* [EXERCISE DESCRIPTION] Search the records below for "Verifies"; copy each line that has it.

* [DATA TO PROCESS]
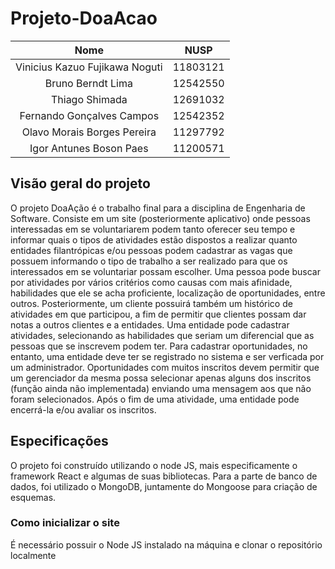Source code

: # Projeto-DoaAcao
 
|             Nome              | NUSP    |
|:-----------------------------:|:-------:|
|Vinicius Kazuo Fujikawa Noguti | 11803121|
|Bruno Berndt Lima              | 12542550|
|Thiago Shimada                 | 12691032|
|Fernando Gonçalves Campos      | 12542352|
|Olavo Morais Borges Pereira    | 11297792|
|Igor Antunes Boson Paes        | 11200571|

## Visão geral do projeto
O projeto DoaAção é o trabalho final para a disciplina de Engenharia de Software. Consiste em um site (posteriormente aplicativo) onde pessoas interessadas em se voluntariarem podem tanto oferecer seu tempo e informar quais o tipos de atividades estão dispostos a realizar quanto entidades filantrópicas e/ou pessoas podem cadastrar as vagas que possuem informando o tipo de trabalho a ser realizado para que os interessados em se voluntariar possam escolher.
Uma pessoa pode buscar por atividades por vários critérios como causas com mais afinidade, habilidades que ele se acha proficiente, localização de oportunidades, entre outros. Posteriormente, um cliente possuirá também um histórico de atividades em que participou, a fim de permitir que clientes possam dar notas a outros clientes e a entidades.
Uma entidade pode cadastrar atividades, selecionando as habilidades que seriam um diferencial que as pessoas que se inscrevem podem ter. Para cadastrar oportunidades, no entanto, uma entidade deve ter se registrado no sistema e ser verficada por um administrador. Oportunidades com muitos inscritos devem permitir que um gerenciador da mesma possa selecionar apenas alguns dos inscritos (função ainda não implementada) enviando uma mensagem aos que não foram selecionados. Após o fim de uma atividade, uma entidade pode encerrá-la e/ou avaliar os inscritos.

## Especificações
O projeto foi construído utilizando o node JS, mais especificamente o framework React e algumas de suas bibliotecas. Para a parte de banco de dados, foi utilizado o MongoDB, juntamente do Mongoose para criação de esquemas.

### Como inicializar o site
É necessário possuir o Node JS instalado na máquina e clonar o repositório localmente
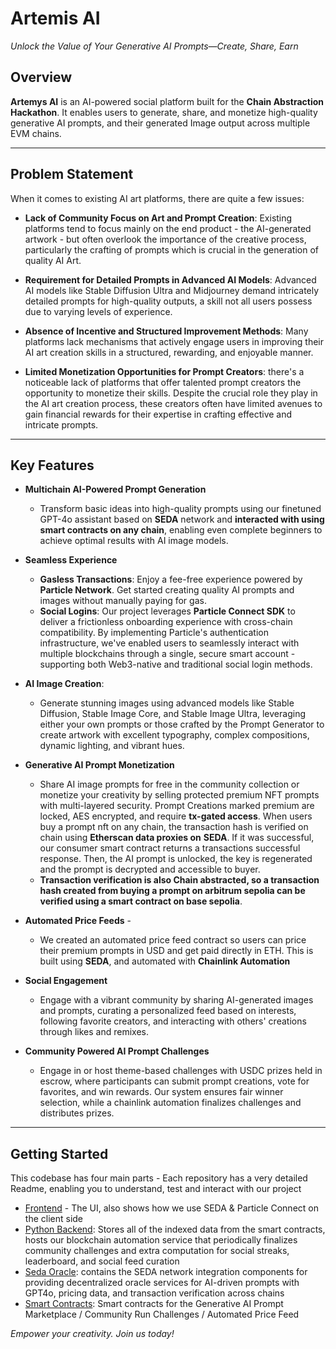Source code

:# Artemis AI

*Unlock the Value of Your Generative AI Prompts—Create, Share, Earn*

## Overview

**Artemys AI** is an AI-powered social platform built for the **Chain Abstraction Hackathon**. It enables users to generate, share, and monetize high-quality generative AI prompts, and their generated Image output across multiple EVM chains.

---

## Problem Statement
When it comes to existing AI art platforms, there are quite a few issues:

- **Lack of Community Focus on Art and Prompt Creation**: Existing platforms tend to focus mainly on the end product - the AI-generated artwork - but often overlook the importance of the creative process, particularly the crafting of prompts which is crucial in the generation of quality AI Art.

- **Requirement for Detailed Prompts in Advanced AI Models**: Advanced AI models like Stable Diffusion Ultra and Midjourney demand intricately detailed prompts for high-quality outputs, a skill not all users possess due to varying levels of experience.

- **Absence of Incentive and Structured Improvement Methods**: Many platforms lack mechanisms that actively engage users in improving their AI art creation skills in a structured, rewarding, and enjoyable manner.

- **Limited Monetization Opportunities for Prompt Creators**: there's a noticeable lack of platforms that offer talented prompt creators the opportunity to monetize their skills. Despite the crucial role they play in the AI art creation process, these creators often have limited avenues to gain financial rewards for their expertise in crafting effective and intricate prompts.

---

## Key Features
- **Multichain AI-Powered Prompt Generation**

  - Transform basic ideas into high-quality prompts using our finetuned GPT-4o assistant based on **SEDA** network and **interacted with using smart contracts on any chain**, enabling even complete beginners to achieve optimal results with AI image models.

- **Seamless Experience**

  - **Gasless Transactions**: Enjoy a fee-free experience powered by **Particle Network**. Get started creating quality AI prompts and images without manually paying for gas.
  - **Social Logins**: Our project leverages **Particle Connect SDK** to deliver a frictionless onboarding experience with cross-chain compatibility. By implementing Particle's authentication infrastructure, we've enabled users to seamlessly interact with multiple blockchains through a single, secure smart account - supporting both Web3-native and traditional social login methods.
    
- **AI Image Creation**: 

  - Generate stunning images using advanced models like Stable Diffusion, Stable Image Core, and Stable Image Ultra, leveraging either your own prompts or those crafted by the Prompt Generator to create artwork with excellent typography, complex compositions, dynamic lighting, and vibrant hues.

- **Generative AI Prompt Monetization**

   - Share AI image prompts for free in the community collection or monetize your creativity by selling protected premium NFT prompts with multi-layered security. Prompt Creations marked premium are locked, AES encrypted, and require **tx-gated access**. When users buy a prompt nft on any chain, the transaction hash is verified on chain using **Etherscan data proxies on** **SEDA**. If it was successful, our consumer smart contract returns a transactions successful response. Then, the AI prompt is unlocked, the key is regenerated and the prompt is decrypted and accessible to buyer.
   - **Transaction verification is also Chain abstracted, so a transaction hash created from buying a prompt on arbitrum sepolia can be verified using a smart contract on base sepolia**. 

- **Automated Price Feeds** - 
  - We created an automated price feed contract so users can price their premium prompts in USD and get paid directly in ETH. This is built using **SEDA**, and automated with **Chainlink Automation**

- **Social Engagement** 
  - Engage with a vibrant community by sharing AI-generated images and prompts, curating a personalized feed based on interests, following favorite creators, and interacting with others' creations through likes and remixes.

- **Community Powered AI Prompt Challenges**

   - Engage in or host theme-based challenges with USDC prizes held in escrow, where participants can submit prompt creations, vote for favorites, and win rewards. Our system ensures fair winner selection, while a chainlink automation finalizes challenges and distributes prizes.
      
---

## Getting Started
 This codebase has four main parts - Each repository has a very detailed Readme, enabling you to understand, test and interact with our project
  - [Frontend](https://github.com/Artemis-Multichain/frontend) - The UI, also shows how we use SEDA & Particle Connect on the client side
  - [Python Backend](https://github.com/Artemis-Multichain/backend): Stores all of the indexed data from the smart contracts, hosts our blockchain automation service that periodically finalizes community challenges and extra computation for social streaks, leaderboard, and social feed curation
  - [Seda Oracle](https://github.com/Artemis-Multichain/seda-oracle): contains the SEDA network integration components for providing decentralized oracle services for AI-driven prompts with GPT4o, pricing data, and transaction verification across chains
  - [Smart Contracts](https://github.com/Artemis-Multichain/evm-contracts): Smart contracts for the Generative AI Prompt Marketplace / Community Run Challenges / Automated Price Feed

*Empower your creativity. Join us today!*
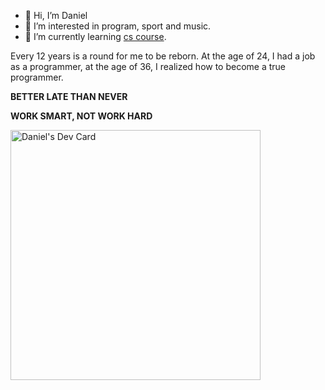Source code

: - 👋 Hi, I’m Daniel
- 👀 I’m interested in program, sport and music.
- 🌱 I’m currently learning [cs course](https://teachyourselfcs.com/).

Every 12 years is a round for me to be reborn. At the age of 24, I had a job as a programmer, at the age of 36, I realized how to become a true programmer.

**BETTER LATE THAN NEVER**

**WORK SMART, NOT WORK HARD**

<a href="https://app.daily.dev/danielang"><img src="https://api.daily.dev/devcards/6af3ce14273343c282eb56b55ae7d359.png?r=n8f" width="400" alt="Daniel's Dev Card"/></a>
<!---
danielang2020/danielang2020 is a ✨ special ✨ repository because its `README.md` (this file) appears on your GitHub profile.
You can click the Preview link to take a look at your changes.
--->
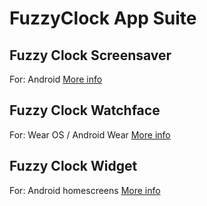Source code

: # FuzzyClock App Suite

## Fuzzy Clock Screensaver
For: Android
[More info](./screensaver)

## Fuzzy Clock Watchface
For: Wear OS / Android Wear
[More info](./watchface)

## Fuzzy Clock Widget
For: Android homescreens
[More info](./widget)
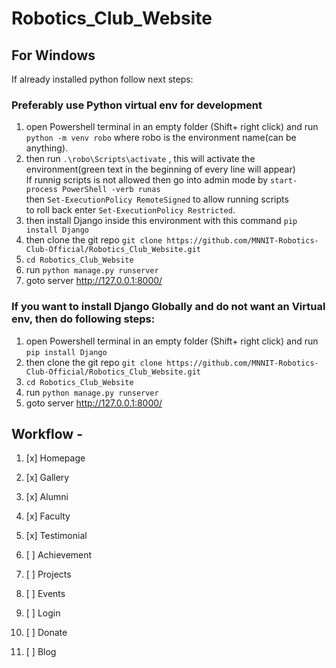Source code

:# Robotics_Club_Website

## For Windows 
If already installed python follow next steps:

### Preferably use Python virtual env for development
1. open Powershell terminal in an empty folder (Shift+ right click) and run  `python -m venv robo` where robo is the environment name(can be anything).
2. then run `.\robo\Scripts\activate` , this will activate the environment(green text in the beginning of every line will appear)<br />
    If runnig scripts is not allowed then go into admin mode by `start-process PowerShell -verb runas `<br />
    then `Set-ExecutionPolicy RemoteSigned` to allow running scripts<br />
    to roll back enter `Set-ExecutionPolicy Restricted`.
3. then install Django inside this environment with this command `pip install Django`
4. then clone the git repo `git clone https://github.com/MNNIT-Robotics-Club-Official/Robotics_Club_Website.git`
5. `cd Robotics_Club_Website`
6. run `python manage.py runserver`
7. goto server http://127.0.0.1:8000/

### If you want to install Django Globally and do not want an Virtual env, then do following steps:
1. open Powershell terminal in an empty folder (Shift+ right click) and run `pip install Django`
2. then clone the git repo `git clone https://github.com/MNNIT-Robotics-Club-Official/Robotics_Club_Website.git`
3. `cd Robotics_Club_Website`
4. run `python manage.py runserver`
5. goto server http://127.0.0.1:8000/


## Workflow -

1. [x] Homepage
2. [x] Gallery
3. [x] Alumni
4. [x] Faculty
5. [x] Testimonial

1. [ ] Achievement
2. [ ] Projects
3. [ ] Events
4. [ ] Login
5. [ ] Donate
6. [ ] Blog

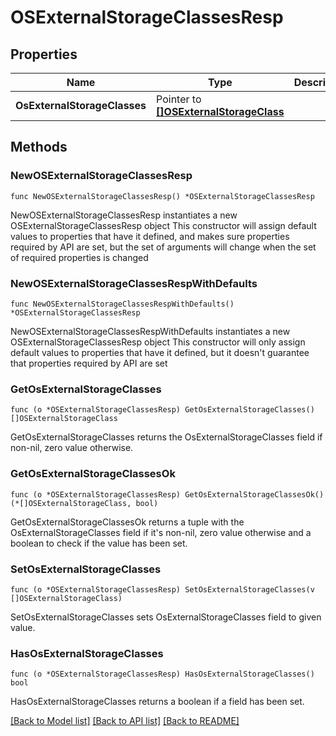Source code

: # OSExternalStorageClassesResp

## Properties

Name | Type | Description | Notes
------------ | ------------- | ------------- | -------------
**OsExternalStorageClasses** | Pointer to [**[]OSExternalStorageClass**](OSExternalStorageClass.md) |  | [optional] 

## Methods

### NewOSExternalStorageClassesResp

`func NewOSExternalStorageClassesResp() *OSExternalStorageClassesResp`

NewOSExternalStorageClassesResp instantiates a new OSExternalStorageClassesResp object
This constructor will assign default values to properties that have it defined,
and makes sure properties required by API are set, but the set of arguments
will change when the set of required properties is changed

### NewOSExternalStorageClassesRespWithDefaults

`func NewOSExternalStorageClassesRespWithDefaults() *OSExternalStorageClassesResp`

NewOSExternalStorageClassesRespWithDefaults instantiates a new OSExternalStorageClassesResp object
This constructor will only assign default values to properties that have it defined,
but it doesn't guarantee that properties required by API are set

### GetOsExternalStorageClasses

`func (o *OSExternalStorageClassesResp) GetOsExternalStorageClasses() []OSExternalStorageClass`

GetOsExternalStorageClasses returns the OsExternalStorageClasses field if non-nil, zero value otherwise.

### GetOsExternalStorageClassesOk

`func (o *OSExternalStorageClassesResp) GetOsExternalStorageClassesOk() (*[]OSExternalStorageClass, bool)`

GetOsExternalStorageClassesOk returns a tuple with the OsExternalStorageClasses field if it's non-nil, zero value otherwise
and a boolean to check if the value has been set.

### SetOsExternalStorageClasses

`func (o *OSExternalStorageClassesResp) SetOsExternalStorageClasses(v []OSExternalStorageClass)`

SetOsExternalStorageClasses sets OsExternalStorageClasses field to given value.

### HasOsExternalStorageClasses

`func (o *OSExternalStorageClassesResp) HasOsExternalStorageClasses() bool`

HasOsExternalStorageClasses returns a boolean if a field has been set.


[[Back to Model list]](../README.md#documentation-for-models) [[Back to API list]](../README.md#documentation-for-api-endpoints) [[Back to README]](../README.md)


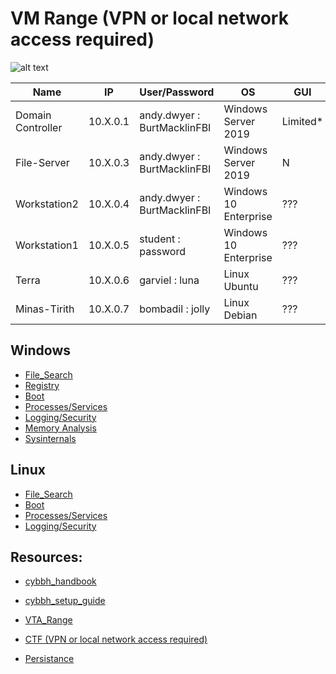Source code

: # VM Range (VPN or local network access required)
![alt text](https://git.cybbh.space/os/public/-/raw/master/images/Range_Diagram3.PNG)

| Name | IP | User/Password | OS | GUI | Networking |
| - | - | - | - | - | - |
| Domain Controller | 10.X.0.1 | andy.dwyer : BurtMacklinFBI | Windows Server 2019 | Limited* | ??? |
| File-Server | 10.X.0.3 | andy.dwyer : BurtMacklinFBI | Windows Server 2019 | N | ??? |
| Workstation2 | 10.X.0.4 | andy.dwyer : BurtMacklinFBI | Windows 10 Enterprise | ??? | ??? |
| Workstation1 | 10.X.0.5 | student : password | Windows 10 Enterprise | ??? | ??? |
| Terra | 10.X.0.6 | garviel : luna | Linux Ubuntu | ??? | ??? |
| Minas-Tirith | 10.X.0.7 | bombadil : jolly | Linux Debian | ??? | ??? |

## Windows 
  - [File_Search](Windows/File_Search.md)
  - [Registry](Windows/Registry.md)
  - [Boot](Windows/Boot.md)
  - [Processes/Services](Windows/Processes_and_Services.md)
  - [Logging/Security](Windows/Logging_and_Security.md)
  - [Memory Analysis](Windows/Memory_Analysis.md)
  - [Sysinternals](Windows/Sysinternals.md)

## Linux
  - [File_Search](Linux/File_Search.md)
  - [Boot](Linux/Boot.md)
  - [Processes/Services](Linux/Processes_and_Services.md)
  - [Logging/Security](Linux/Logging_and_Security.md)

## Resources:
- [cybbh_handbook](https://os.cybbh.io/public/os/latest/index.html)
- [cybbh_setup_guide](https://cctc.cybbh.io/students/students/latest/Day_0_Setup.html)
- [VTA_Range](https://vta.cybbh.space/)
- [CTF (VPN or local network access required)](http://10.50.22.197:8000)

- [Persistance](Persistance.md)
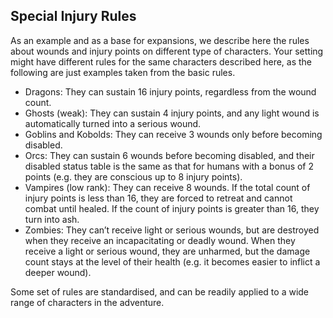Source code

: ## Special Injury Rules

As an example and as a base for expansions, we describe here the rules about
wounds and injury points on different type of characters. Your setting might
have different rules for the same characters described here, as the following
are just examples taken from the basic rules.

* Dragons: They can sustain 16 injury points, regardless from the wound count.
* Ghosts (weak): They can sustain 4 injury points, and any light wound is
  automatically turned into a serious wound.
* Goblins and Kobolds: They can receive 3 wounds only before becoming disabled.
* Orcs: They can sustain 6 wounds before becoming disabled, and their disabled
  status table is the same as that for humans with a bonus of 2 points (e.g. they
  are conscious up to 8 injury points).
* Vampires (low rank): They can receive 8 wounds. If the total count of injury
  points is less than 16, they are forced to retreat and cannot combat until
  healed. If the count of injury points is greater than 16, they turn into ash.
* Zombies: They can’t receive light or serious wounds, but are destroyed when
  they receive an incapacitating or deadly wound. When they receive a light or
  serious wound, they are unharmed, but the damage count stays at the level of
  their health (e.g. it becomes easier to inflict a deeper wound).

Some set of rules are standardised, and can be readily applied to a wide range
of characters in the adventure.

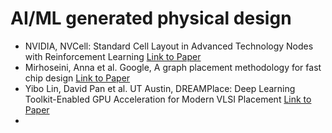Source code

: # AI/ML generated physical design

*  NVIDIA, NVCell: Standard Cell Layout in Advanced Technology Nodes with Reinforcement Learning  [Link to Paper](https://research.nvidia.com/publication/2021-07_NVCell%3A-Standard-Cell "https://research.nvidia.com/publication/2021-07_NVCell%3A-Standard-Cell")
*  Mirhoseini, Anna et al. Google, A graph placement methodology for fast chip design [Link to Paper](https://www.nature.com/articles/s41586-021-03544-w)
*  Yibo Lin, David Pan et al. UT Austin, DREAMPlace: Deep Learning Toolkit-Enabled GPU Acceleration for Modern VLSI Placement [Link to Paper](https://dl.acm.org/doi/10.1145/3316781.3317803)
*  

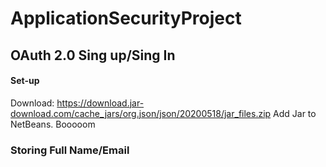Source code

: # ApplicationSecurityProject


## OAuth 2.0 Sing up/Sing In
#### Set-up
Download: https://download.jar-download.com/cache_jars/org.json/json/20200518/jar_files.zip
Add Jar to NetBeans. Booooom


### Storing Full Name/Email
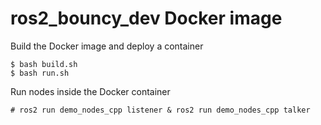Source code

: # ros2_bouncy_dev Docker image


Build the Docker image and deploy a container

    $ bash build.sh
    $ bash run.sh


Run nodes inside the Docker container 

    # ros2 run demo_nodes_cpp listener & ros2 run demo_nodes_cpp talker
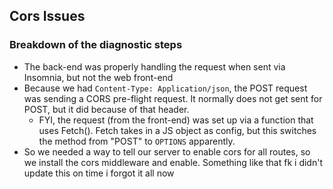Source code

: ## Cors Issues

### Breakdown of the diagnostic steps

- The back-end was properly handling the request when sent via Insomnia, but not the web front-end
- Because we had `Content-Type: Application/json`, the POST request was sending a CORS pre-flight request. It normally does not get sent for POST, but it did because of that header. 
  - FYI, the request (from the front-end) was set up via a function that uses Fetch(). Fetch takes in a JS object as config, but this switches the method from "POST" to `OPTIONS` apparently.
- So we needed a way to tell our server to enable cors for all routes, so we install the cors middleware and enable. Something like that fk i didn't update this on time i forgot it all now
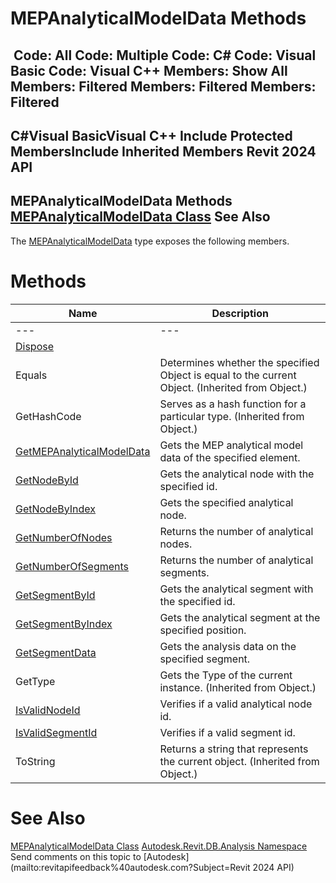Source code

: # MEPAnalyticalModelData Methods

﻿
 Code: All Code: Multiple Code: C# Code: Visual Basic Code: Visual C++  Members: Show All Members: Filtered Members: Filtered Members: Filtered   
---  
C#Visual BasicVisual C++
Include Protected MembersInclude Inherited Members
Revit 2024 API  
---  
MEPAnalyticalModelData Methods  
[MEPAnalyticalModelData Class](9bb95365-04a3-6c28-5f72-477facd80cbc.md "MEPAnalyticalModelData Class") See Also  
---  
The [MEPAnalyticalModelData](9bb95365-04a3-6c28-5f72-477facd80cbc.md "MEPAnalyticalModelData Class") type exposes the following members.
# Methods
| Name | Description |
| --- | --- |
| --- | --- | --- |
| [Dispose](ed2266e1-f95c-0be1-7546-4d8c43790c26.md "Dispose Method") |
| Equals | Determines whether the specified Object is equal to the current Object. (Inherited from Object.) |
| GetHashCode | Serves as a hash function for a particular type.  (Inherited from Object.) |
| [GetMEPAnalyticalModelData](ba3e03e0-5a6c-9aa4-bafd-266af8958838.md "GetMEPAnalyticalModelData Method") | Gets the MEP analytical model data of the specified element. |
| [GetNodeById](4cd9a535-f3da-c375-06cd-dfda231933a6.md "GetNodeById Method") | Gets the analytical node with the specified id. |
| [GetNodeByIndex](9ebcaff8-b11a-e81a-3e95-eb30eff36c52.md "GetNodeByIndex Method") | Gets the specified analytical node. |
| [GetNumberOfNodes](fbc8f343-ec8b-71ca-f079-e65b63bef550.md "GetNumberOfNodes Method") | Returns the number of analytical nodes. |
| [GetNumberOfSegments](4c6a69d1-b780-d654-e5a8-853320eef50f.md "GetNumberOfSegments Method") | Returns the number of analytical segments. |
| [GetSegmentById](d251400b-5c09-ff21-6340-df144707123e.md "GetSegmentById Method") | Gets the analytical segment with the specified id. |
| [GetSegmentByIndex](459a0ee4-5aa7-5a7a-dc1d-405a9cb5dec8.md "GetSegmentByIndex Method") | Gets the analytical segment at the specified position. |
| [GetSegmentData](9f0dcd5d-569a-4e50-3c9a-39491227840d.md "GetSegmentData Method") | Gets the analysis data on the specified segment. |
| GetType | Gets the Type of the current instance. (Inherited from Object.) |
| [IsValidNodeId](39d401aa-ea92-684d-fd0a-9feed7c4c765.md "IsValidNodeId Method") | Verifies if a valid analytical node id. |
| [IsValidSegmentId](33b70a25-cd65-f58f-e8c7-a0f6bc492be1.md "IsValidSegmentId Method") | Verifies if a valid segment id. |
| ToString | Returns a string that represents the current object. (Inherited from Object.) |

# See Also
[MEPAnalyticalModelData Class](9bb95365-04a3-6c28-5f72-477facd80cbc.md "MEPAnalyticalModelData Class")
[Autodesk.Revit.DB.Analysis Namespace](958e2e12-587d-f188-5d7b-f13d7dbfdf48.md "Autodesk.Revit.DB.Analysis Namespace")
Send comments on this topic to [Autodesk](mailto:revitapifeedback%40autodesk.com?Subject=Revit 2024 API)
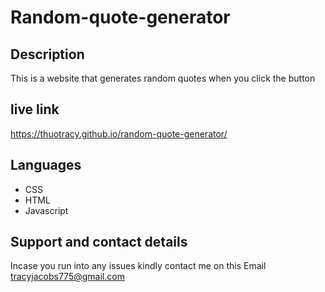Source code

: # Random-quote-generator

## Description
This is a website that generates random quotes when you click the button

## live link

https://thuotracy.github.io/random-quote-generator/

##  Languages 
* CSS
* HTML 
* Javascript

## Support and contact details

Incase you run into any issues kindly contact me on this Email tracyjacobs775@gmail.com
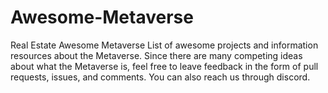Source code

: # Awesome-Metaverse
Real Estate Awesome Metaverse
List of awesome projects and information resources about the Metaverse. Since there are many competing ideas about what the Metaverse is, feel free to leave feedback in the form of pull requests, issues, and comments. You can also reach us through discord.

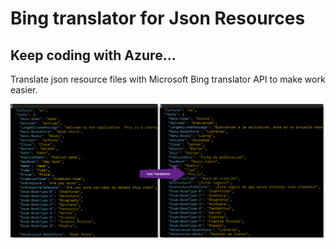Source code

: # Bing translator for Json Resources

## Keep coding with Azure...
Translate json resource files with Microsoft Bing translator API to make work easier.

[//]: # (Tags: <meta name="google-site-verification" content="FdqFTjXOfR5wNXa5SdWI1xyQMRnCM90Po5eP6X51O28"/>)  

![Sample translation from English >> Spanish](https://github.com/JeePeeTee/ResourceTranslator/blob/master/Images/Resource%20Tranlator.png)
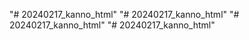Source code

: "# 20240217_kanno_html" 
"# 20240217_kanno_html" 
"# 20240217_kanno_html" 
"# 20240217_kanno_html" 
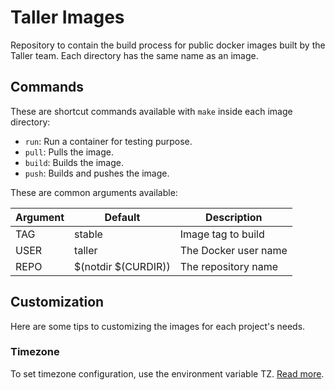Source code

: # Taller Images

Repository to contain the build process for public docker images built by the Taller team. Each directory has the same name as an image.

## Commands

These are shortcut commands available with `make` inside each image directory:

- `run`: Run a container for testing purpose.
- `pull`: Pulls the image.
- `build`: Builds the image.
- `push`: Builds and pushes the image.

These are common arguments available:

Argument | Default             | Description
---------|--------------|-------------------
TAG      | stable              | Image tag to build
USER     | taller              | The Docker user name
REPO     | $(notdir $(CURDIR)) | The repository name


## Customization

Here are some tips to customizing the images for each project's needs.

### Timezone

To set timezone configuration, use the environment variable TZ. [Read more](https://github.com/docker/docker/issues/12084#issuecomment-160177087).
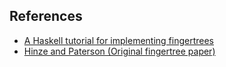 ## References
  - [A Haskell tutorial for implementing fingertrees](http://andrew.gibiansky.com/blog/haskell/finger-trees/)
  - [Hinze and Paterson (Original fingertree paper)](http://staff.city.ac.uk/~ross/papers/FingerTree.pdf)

* [RESULT FOR THIS EXERCISE]
| [IsValidNodeId](39d401aa-ea92-684d-fd0a-9feed7c4c765.md "IsValidNodeId Method") | Verifies if a valid analytical node id. |
| [IsValidSegmentId](33b70a25-cd65-f58f-e8c7-a0f6bc492be1.md "IsValidSegmentId Method") | Verifies if a valid segment id. |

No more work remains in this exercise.